The Smell Detectives
The stench of sludge acid is wafted over a sick woman as her helpless family watches in an illustration from Harper’s Weekly. HarpWeek.
While Chandler attacked his opponents for their “selfish personal ends”—looking out for their own property values and political ambitions—his complaint against lay sanitarians ran deeper than corruption. Some time after the trial Chandler told a reporter: “The trouble is that citizens are very poor smell detectives. They are annoyed by a stench and in most instances ascribe it to some industry near them and believe it to be perpetual.” Chandler thought that amateur sanitarians, such as vocal and critical members of a local citizens’ group were “to the professional and official sanitarians what a horde of ambitious and officious guerillas would be to a General of an army at a critical moment. They insist on thrusting forward theories and advice and acting independently . . . while they are unable to render any real service.”
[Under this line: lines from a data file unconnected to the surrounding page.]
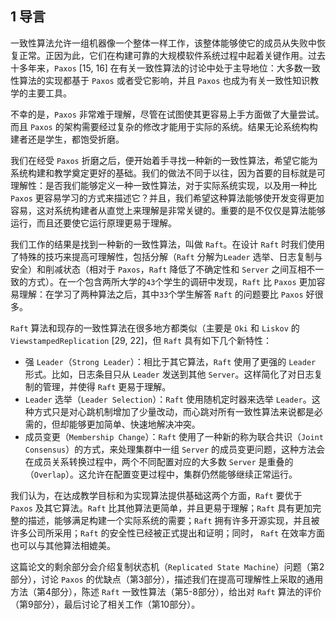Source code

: ## 1 导言

一致性算法允许一组机器像一个整体一样工作，该整体能够使它的成员从失败中恢复正常。正因为此，它们在构建可靠的大规模软件系统过程中起着关键作用。过去十多年来，`Paxos` \[15, 16\] 在有关一致性算法的讨论中处于主导地位：大多数一致性算法的实现都基于 `Paxos` 或者受它影响，并且 `Paxos` 也成为有关一致性知识教学的主要工具。

不幸的是，`Paxos` 非常难于理解，尽管在试图使其更容易上手方面做了大量尝试。而且 `Paxos` 的架构需要经过复杂的修改才能用于实际的系统。结果无论系统构构建者还是学生，都饱受折磨。

我们在经受 `Paxos` 折磨之后，便开始着手寻找一种新的一致性算法，希望它能为系统构建和教学奠定更好的基础。我们的做法不同于以往，因为首要的目标就是可理解性：是否我们能够定义一种一致性算法，对于实际系统实现，以及用一种比 `Paxos` 更容易学习的方式来描述它？并且，我们希望这种算法能够使开发变得更加容易，这对系统构建者从直觉上来理解是非常关键的。重要的是不仅仅是算法能够运行，而且还要使它运行原理更易于理解。

我们工作的结果是找到一种新的一致性算法，叫做 `Raft`。在设计 `Raft` 时我们使用了特殊的技巧来提高可理解性，包括分解（`Raft` 分解为`Leader` 选举、日志复制与安全）和削减状态（相对于 `Paxos`，`Raft` 降低了不确定性和 `Server` 之间互相不一致的方式）。在一个包含两所大学的`43`个学生的调研中发现，`Raft` 比 `Paxos` 更加容易理解：在学习了两种算法之后，其中`33`个学生解答 `Raft` 的问题要比 `Paxos` 好很多。

`Raft` 算法和现存的一致性算法在很多地方都类似（主要是 `Oki` 和 `Liskov` 的 `ViewstampedReplication` \[29, 22\]，但 `Raft` 具有如下几个新特性：

* 强 `Leader`（`Strong Leader`）：相比于其它算法，`Raft` 使用了更强的 `Leader` 形式。比如，日志条目只从 `Leader` 发送到其他 `Server`。这样简化了对日志复制的管理，并使得 `Raft` 更易于理解。
* `Leader` 选举（`Leader Selection`）：`Raft` 使用随机定时器来选举 `Leader`。这种方式只是对心跳机制增加了少量改动，而心跳对所有一致性算法来说都是必需的，但却能够更加简单、快速地解决冲突。
* 成员变更（`Membership Change`）：`Raft` 使用了一种新的称为联合共识（`Joint Consensus`）的方式，来处理集群中一组 `Server` 的成员变更问题，这种方法会在成员关系转换过程中，两个不同配置对应的大多数 `Server` 是重叠的（`Overlap`）。这允许在配置变更过程中，集群仍然能够继续正常运行。

我们认为，在达成教学目标和为实现算法提供基础这两个方面，`Raft` 要优于 `Paxos` 及其它算法。`Raft` 比其他算法更简单，并且更易于理解；`Raft` 具有更加完整的描述，能够满足构建一个实际系统的需要；`Raft` 拥有许多开源实现，并且被许多公司所采用；`Raft` 的安全性已经被正式提出和证明；同时， `Raft` 在效率方面也可以与其他算法相媲美。

这篇论文的剩余部分会介绍复制状态机（`Replicated State Machine`）问题（第2部分），讨论 `Paxos` 的优缺点（第3部分），描述我们在提高可理解性上采取的通用方法（第4部分），陈述 `Raft` 一致性算法（第5-8部分），给出对 `Raft` 算法的评价（第9部分），最后讨论了相关工作（第10部分）。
Chandler could not stop New Yorkers from sniffing and complaining, but he hoped to harness them to his purposes by setting up a chain of command for individual complaints. A year after the court case of 1878 he deputized his former student, chemist Samuel Goldschmidt, as Inspector of Offensive Trades, with the power to stop offending practices. Goldschmidt’s experiences as a fertilizer inspector in Savannah had turned his nose into an instrument that could tease apart smells, whether from organic decomposition or from chemical waste. As inspector, Goldschmidt spent his days monitoring the winds and inspecting the practices of New York slaughterhouses, gas works, fat renderers, fertilizer manufacturers, and other redolent businesses. He remained on call at night, when perturbed citizens might arrive on his doorstep and drag him out into the dark city streets to track down a disgusting smell.
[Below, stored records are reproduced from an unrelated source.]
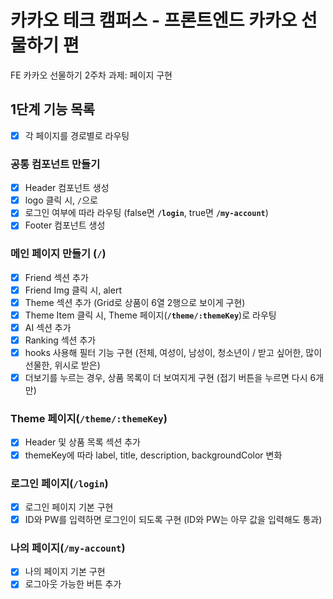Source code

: # 카카오 테크 캠퍼스 - 프론트엔드 카카오 선물하기 편

FE 카카오 선물하기 2주차 과제: 페이지 구현

## 1단계 기능 목록

- [x] 각 페이지를 경로별로 라우팅

### 공통 컴포넌트 만들기

- [x] Header 컴포넌트 생성
- [x] logo 클릭 시, `/`으로
- [x] 로그인 여부에 따라 라우팅 (false면 **`/login`**, true면 **`/my-account`**)
- [x] Footer 컴포넌트 생성

### 메인 페이지 만들기 (**`/`**)

- [x] Friend 섹션 추가
- [x] Friend Img 클릭 시, alert
- [x] Theme 섹션 추가 (Grid로 상품이 6열 2행으로 보이게 구현)
- [x] Theme Item 클릭 시, Theme 페이지(**`/theme/:themeKey`**)로 라우팅
- [x] AI 섹션 추가
- [x] Ranking 섹션 추가
- [x] hooks 사용해 필터 기능 구현 (전체, 여성이, 남성이, 청소년이 / 받고 싶어한, 많이 선물한, 위시로 받은)
- [x] 더보기를 누르는 경우, 상품 목록이 더 보여지게 구현 (접기 버튼을 누르면 다시 6개만)

### Theme 페이지(**`/theme/:themeKey`**)

- [x] Header 및 상품 목록 섹션 추가
- [x] themeKey에 따라 label, title, description, backgroundColor 변화

### 로그인 페이지(**`/login`**)

- [x] 로그인 페이지 기본 구현
- [x] ID와 PW를 입력하면 로그인이 되도록 구현 (ID와 PW는 아무 값을 입력해도 통과)

### 나의 페이지(**`/my-account`**)

- [x] 나의 페이지 기본 구현
- [x] 로그아웃 가능한 버튼 추가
One nighttime visitor demanded that the inspector identify a nuisance that kept him from sleeping. Goldschmidt later reported that the stink had died away and likely came from across the river, beyond his jurisdiction. Just like the air and breezes that carried them, odors were ephemeral. Their constant arrivals, mixtures, shifts, and departures were well-known but still problematic for the trained chemist: “The wind was blowing strongly from the East North East, and by careful watching mingled with the Hunter’s Point smell, could be obtained slight puffs from the manure and garbage dumps, and the slaughter house smell. About 9:50 came for a few moments the rendering odors, and this gradually died away.” Tracking all the odors in this ever-changing nasal cocktail proved surprisingly difficult. Goldschmidt focused on the rendering odors but could not determine whether they came from a rendering tank at Rafferty and Williams or a malfunctioning condenser at Schwarzschild and Sulzberger, so he cited both companies
When Goldschmidt submitted his reports to Chandler, he noted two types of stenches: those he abated and those beyond his control. Chandler, whose regulatory concerns extended beyond the city, was keenly interested in both. Because New York’s stenches often traveled with the wind, Chandler hoped to create a new organization through which he could control industries upwind of the city.
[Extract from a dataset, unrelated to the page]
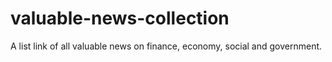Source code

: # valuable-news-collection
A list link of all valuable news on finance, economy, social and government.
When the New York State Board of Health formed in 1880, Chandler finally had the power to deal with Hunter’s Point. At the first quarterly meeting of the state board, Chandler introduced the first item of business: “Resolved—That a special committee be appointed by the chair to proceed to New York City to take testimony with regard to the nuisances alleged to exist there.”
The Special Committee on Effluvium Nuisances gave Chandler new jurisdiction over New York City’s air and gave the citizens of New York a new audience for their complaints—and a new scapegoat for their disappointments.